- GOAL OF THE EXERCISE -
Each entry below is to be reproduced exactly, though any pictures it holds must be omitted.

- RECORD EXTRACTS -
-- -- --

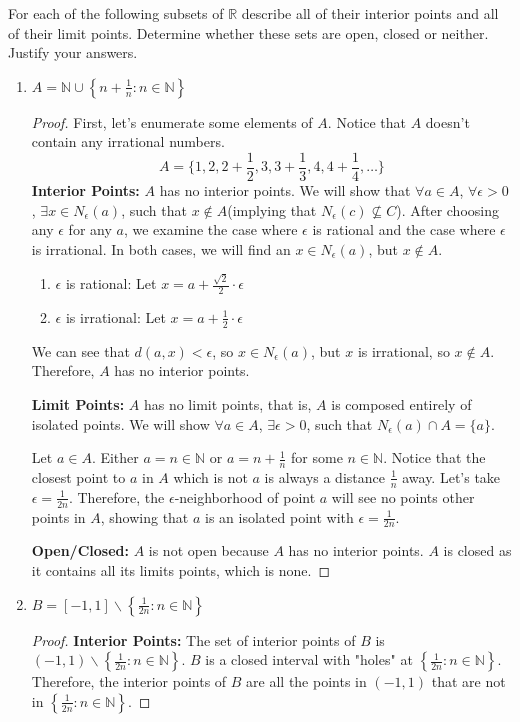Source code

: \documentclass[10pt]{article}
\newcommand{\N}{\mathbb{N}}
\newcommand{\R}{\mathbb{R}}
\newenvironment{problem}[2][Problem]{\begin{trivlist}
\item[\hskip \labelsep {\bfseries #1}\hskip \labelsep {\bfseries #2.}]}{\end{trivlist}}
\begin{document}
\newpage

\begin{problem}{2}
	For each of the following subsets of $ \R $ describe all of their interior points and all of their limit points. Determine whether these sets are open, closed or neither. Justify your answers.
	\begin{enumerate}
		\item $ A=\N \cup \left\{ n+\frac{1}{n} : n \in \N \right\} $
            \begin{proof} First, let's enumerate some elements of $A$. Notice that $A$ doesn't contain any irrational numbers.
                $$A = \{1, 2, 2 + \frac{1}{2}, 3, 3 + \frac{1}{3}, 4, 4 + \frac{1}{4}, \dots\}$$
                \textbf{Interior Points:} $A$ has no interior points. We will show that $\forall a \in  A$, $\forall \epsilon > 0$, $\exists x \in N_\epsilon(a)$, such that $x \not\in A$(implying that $N_\epsilon(c) \not\subseteq C$). After choosing any $\epsilon$ for any $a$, we examine the case where $\epsilon$ is rational and the case where $\epsilon$ is irrational. In both cases, we will find an $x \in N_\epsilon(a)$, but $x \not\in A$.
                \begin{enumerate}
                    \item $\epsilon$ is rational: Let $x = a + \frac{\sqrt{2}}{2} \cdot \epsilon$
                    \item $\epsilon$ is irrational: Let $x = a + \frac{1}{2} \cdot \epsilon$
                \end{enumerate}
                We can see that $d(a, x) < \epsilon$, so $x \in N_\epsilon(a)$, but $x$ is irrational, so $x \not\in A$.
                Therefore, $A$ has no interior points.

                \textbf{Limit Points:} $A$ has no limit points, that is, $A$ is composed entirely of isolated points. We will show $\forall a \in A$, $\exists \epsilon > 0$, such that $N_\epsilon(a) \cap A = \{a\}$.

                Let $a \in A$. Either $a = n \in \N$ or $a = n + \frac{1}{n}$ for some $n \in \N$. 
                Notice that the closest point to $a$ in $A$ which is not $a$ is always a distance $\frac{1}{n}$ away. Let's take $\epsilon = \frac{1}{2n}$. Therefore, the $\epsilon$-neighborhood of point $a$ will see no points other points in $A$, showing that $a$ is an isolated point with $\epsilon = \frac{1}{2n}$.

                \textbf{Open/Closed:} $A$ is not open because $A$ has no interior points. $A$ is closed as it contains all its limits points, which is none.
            \end{proof}
		\item $ B=[-1,1] \smallsetminus \left\{ \frac{1}{2n} : n \in \N \right\} $
            \begin{proof}
                \textbf{Interior Points:} The set of interior points of $B$ is $(-1, 1) \smallsetminus \left\{ \frac{1}{2n} : n \in \N \right\} $.
                $B$ is a closed interval with "holes" at $\left\{ \frac{1}{2n} : n \in \N \right\} $. Therefore, the interior points of $B$ are all the points in $(-1, 1)$ that are not in $\left\{ \frac{1}{2n} : n \in \N \right\} $.


\end{proof}
\end{enumerate}
\end{problem}
\end{document}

-- -- --

- RESULT -
Source code

: \documentclass[10pt]{article}
\newcommand{\N}{\mathbb{N}}
\newcommand{\R}{\mathbb{R}}
\newenvironment{problem}[2][Problem]{\begin{trivlist}
\item[\hskip \labelsep {\bfseries #1}\hskip \labelsep {\bfseries #2.}]}{\end{trivlist}}
\begin{document}
\newpage

\begin{problem}{2}
	For each of the following subsets of $ \R $ describe all of their interior points and all of their limit points. Determine whether these sets are open, closed or neither. Justify your answers.
	\begin{enumerate}
		\item $ A=\N \cup \left\{ n+\frac{1}{n} : n \in \N \right\} $
            \begin{proof} First, let's enumerate some elements of $A$. Notice that $A$ doesn't contain any irrational numbers.
                $$A = \{1, 2, 2 + \frac{1}{2}, 3, 3 + \frac{1}{3}, 4, 4 + \frac{1}{4}, \dots\}$$
                \textbf{Interior Points:} $A$ has no interior points. We will show that $\forall a \in  A$, $\forall \epsilon > 0$, $\exists x \in N_\epsilon(a)$, such that $x \not\in A$(implying that $N_\epsilon(c) \not\subseteq C$). After choosing any $\epsilon$ for any $a$, we examine the case where $\epsilon$ is rational and the case where $\epsilon$ is irrational. In both cases, we will find an $x \in N_\epsilon(a)$, but $x \not\in A$.
                \begin{enumerate}
                    \item $\epsilon$ is rational: Let $x = a + \frac{\sqrt{2}}{2} \cdot \epsilon$
                    \item $\epsilon$ is irrational: Let $x = a + \frac{1}{2} \cdot \epsilon$
                \end{enumerate}
                We can see that $d(a, x) < \epsilon$, so $x \in N_\epsilon(a)$, but $x$ is irrational, so $x \not\in A$.
                Therefore, $A$ has no interior points.

                \textbf{Limit Points:} $A$ has no limit points, that is, $A$ is composed entirely of isolated points. We will show $\forall a \in A$, $\exists \epsilon > 0$, such that $N_\epsilon(a) \cap A = \{a\}$.

                Let $a \in A$. Either $a = n \in \N$ or $a = n + \frac{1}{n}$ for some $n \in \N$. 
                Notice that the closest point to $a$ in $A$ which is not $a$ is always a distance $\frac{1}{n}$ away. Let's take $\epsilon = \frac{1}{2n}$. Therefore, the $\epsilon$-neighborhood of point $a$ will see no points other points in $A$, showing that $a$ is an isolated point with $\epsilon = \frac{1}{2n}$.

                \textbf{Open/Closed:} $A$ is not open because $A$ has no interior points. $A$ is closed as it contains all its limits points, which is none.
            \end{proof}
		\item $ B=[-1,1] \smallsetminus \left\{ \frac{1}{2n} : n \in \N \right\} $
            \begin{proof}
                \textbf{Interior Points:} The set of interior points of $B$ is $(-1, 1) \smallsetminus \left\{ \frac{1}{2n} : n \in \N \right\} $.
                $B$ is a closed interval with "holes" at $\left\{ \frac{1}{2n} : n \in \N \right\} $. Therefore, the interior points of $B$ are all the points in $(-1, 1)$ that are not in $\left\{ \frac{1}{2n} : n \in \N \right\} $.


\end{proof}
\end{enumerate}
\end{problem}
\end{document}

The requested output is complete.